Un TRES grand merci pour ces informations et ces liens  ❤️ (désolée de n'y répondre qu'aujourd'hui).

Je vous rejoins tout à fait sur la nécessité absolue en cas de cystite récidivante (à plus forte raison si elle est de nature post-coïtale) de s'interroger sur l'intégrité de la flore de Döderlein qui, chez le sujet sain, représente une première ligne de défense immunitaire contre les infections. 

A ce titre, le dépistage d'une probable dysbiose vaginale (effectivement parfois totalement asymptomatique) devrait effectivement faire partie du parcours à suivre en cas de cystite récidivante.

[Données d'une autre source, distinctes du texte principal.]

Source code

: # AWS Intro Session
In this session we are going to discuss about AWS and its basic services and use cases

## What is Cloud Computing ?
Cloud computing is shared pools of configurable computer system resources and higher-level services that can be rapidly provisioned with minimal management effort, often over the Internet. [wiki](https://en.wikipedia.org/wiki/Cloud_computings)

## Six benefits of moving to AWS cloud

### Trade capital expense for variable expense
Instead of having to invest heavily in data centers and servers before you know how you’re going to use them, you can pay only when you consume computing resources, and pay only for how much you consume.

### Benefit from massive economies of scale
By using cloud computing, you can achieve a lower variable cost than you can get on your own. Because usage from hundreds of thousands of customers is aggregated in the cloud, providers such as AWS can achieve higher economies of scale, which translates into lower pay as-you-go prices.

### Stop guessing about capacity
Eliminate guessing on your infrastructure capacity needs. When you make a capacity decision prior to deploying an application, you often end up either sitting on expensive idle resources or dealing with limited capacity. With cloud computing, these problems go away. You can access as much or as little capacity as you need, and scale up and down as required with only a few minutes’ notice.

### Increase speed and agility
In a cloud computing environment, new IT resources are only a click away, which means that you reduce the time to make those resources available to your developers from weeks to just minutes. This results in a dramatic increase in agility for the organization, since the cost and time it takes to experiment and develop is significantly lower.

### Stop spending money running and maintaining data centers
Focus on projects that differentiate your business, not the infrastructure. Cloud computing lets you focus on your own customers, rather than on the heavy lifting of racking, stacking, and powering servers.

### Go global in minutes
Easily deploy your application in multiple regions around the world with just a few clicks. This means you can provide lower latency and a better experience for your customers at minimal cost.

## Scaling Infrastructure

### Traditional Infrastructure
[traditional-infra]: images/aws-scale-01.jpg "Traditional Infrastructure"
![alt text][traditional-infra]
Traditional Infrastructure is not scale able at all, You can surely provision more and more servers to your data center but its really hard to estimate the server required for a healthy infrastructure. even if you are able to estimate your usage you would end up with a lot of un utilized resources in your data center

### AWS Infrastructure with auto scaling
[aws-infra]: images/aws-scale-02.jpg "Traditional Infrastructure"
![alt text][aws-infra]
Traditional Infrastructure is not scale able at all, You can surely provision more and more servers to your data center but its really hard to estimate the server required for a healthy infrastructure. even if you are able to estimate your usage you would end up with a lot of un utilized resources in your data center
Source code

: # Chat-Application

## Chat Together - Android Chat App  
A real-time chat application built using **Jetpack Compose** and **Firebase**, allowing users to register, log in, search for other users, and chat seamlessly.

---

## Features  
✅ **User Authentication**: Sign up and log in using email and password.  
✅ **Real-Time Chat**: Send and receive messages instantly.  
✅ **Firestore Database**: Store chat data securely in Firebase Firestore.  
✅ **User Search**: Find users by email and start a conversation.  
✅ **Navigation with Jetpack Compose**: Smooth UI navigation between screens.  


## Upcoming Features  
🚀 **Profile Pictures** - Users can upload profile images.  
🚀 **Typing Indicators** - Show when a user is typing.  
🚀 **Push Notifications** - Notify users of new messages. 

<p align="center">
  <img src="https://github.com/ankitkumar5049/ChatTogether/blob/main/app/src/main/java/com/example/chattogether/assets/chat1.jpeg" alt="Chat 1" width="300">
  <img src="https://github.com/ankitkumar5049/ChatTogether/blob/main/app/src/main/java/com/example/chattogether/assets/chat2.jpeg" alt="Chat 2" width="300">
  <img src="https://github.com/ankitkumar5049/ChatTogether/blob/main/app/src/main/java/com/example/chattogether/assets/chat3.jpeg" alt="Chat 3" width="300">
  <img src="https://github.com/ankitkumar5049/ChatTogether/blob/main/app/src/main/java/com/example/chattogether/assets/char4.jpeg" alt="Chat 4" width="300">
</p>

De la même façon, je vous rejoins tout à fait sur la nécessité de soutenir l'équilibre vulvo-vaginale au tyravers une série de mesures préventives visant à:

- assurer l'ensemencement des souches bactériennes commensales 

- éliminer les bactéries potentiellement pathogènes en excès 

- inhiber la croissance des levures 

- éviter la formation d'un biofilm pathogène

- apaiser l'inflammation vaginale et cicatriser les éventuelles microlésions 

 

Il convient également de rappeler que la prise répétée d'antibiotiques (monodose en particulier) est extremement délétère pour les Lactobacilles qui composent la flore saine et peut constituer un élément prédisposant aux l'augmentation de la fréquence et de l'intensité des récidives. 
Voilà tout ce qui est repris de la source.